Work to complete:
The copy has to match the records word for word and include no pictures.

═══ Provided records

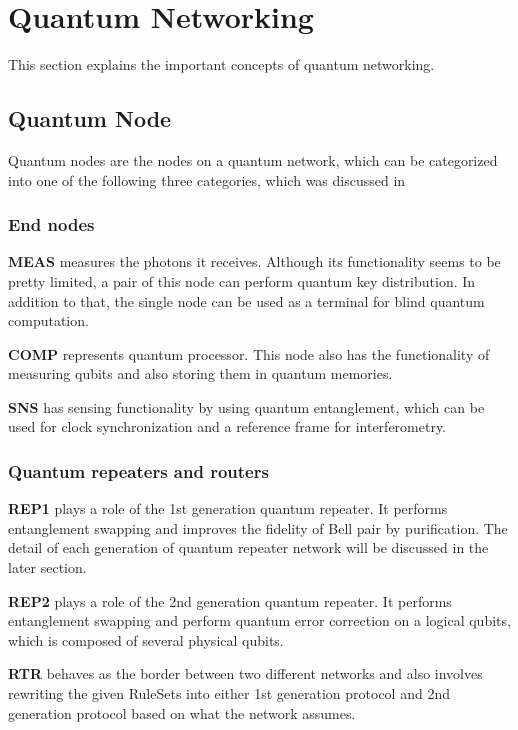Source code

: \section{Quantum Networking}

This section explains the important concepts of quantum networking.

\subsection{Quantum Node}

Quantum nodes are the nodes on a quantum network, which can be categorized into one of the following three categories, which was discussed in \cite{van2022quantum}

\subsubsection{End nodes}

\textbf{MEAS} measures the photons it receives. Although its functionality seems to be pretty limited, a pair of this node can perform quantum key distribution. In addition to that, the single node can be used as a terminal for blind quantum computation.

\textbf{COMP} represents quantum processor.  This node also has the functionality of measuring qubits and also storing them in quantum memories.

\textbf{SNS} has sensing functionality by using quantum entanglement, which can be used for clock synchronization and a reference frame for interferometry. 

\subsubsection{Quantum repeaters and routers}

\textbf{REP1} plays a role of the 1st generation quantum repeater. It performs entanglement swapping and improves the fidelity of Bell pair by purification.
The detail of each generation of quantum repeater network will be discussed in the later section.

\textbf{REP2} plays a role of the 2nd generation quantum repeater. It performs entanglement swapping and perform quantum error correction on a logical qubits, which is composed of several physical qubits.

\textbf{RTR} behaves as the border between two different networks and also involves rewriting the given RuleSets into either 1st generation protocol and 2nd generation protocol based on what the network assumes.

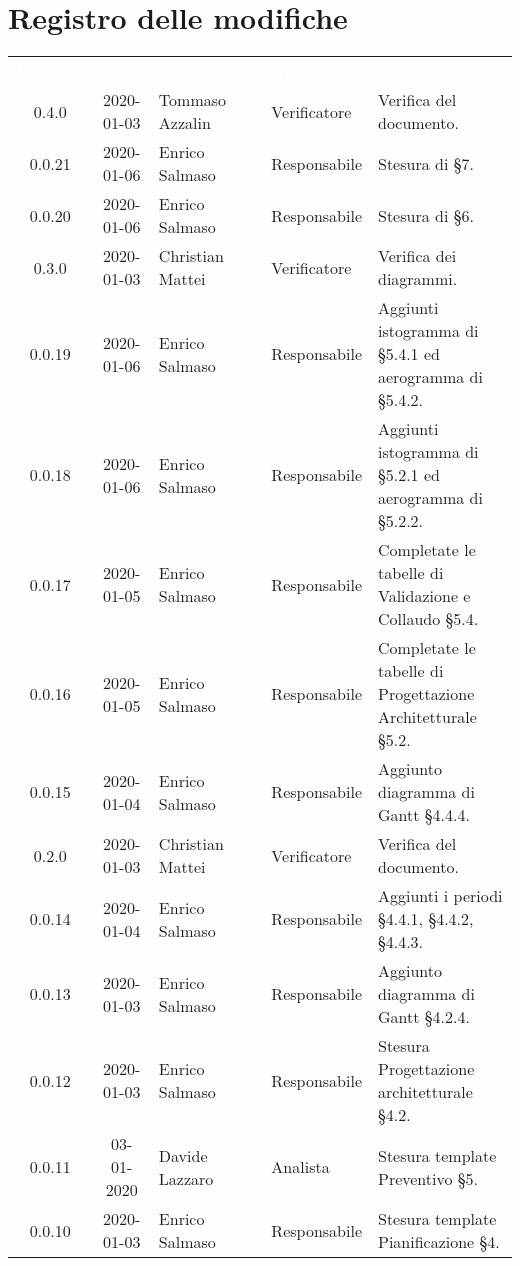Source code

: \section*{Registro delle modifiche}
{
\renewcommand{\arraystretch}{1.5}
\centering
\begin{longtable}{ c c  C{4cm}  C{3cm} C{4cm}}
\textcolor{white}{\textbf{Versione}} & \textcolor{white}{\textbf{Data}} & \textcolor{white}{\textbf{Nominativo}} & \textcolor{white}{\textbf{Ruolo}} & \textcolor{white}{\textbf{Descrizione}}\\	

0.4.0 & 2020-01-03 & Tommaso Azzalin & Verificatore & Verifica del documento.  \\
0.0.21 & 2020-01-06 & Enrico Salmaso & Responsabile & Stesura di §7. \\
0.0.20 & 2020-01-06 & Enrico Salmaso & Responsabile & Stesura di §6. \\
0.3.0 & 2020-01-03 & Christian Mattei & Verificatore & Verifica dei diagrammi.  \\
0.0.19 & 2020-01-06 & Enrico Salmaso & Responsabile & Aggiunti istogramma di §5.4.1 ed aerogramma di §5.4.2.\\
0.0.18 & 2020-01-06 & Enrico Salmaso & Responsabile & Aggiunti istogramma di §5.2.1 ed aerogramma di §5.2.2.\\
0.0.17 & 2020-01-05 & Enrico Salmaso & Responsabile & Completate le tabelle di Validazione e Collaudo §5.4.\\
0.0.16 & 2020-01-05 & Enrico Salmaso & Responsabile & Completate le tabelle di Progettazione Architetturale §5.2.\\
0.0.15 & 2020-01-04 & Enrico Salmaso & Responsabile & Aggiunto diagramma di Gantt §4.4.4. \\
0.2.0 & 2020-01-03 & Christian Mattei & Verificatore & Verifica del documento.  \\
0.0.14 & 2020-01-04 & Enrico Salmaso & Responsabile & Aggiunti i periodi §4.4.1, §4.4.2, §4.4.3.\\
0.0.13 & 2020-01-03 & Enrico Salmaso & Responsabile & Aggiunto diagramma di Gantt §4.2.4.\\
0.0.12 & 2020-01-03 & Enrico Salmaso & Responsabile & Stesura Progettazione architetturale §4.2.\\
0.0.11 & 03-01-2020 & Davide Lazzaro & Analista & Stesura template Preventivo §5.\\
0.0.10 & 2020-01-03 &  Enrico Salmaso & Responsabile & Stesura template Pianificazione §4.\\

\end{longtable}}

══════

Expected output:
Source code

: \section{Quantum Networking}

This section explains the important concepts of quantum networking.

\subsection{Quantum Node}

Quantum nodes are the nodes on a quantum network, which can be categorized into one of the following three categories, which was discussed in \cite{van2022quantum}

\subsubsection{End nodes}

\textbf{MEAS} measures the photons it receives. Although its functionality seems to be pretty limited, a pair of this node can perform quantum key distribution. In addition to that, the single node can be used as a terminal for blind quantum computation.

\textbf{COMP} represents quantum processor.  This node also has the functionality of measuring qubits and also storing them in quantum memories.

\textbf{SNS} has sensing functionality by using quantum entanglement, which can be used for clock synchronization and a reference frame for interferometry. 

\subsubsection{Quantum repeaters and routers}

\textbf{REP1} plays a role of the 1st generation quantum repeater. It performs entanglement swapping and improves the fidelity of Bell pair by purification.
The detail of each generation of quantum repeater network will be discussed in the later section.

\textbf{REP2} plays a role of the 2nd generation quantum repeater. It performs entanglement swapping and perform quantum error correction on a logical qubits, which is composed of several physical qubits.

\textbf{RTR} behaves as the border between two different networks and also involves rewriting the given RuleSets into either 1st generation protocol and 2nd generation protocol based on what the network assumes.

Source code

: \section*{Registro delle modifiche}
{
\renewcommand{\arraystretch}{1.5}
\centering
\begin{longtable}{ c c  C{4cm}  C{3cm} C{4cm}}
\textcolor{white}{\textbf{Versione}} & \textcolor{white}{\textbf{Data}} & \textcolor{white}{\textbf{Nominativo}} & \textcolor{white}{\textbf{Ruolo}} & \textcolor{white}{\textbf{Descrizione}}\\	

0.4.0 & 2020-01-03 & Tommaso Azzalin & Verificatore & Verifica del documento.  \\
0.0.21 & 2020-01-06 & Enrico Salmaso & Responsabile & Stesura di §7. \\
0.0.20 & 2020-01-06 & Enrico Salmaso & Responsabile & Stesura di §6. \\
0.3.0 & 2020-01-03 & Christian Mattei & Verificatore & Verifica dei diagrammi.  \\
0.0.19 & 2020-01-06 & Enrico Salmaso & Responsabile & Aggiunti istogramma di §5.4.1 ed aerogramma di §5.4.2.\\
0.0.18 & 2020-01-06 & Enrico Salmaso & Responsabile & Aggiunti istogramma di §5.2.1 ed aerogramma di §5.2.2.\\
0.0.17 & 2020-01-05 & Enrico Salmaso & Responsabile & Completate le tabelle di Validazione e Collaudo §5.4.\\
0.0.16 & 2020-01-05 & Enrico Salmaso & Responsabile & Completate le tabelle di Progettazione Architetturale §5.2.\\
0.0.15 & 2020-01-04 & Enrico Salmaso & Responsabile & Aggiunto diagramma di Gantt §4.4.4. \\
0.2.0 & 2020-01-03 & Christian Mattei & Verificatore & Verifica del documento.  \\
0.0.14 & 2020-01-04 & Enrico Salmaso & Responsabile & Aggiunti i periodi §4.4.1, §4.4.2, §4.4.3.\\
0.0.13 & 2020-01-03 & Enrico Salmaso & Responsabile & Aggiunto diagramma di Gantt §4.2.4.\\
0.0.12 & 2020-01-03 & Enrico Salmaso & Responsabile & Stesura Progettazione architetturale §4.2.\\
0.0.11 & 03-01-2020 & Davide Lazzaro & Analista & Stesura template Preventivo §5.\\
0.0.10 & 2020-01-03 &  Enrico Salmaso & Responsabile & Stesura template Pianificazione §4.\\

\end{longtable}}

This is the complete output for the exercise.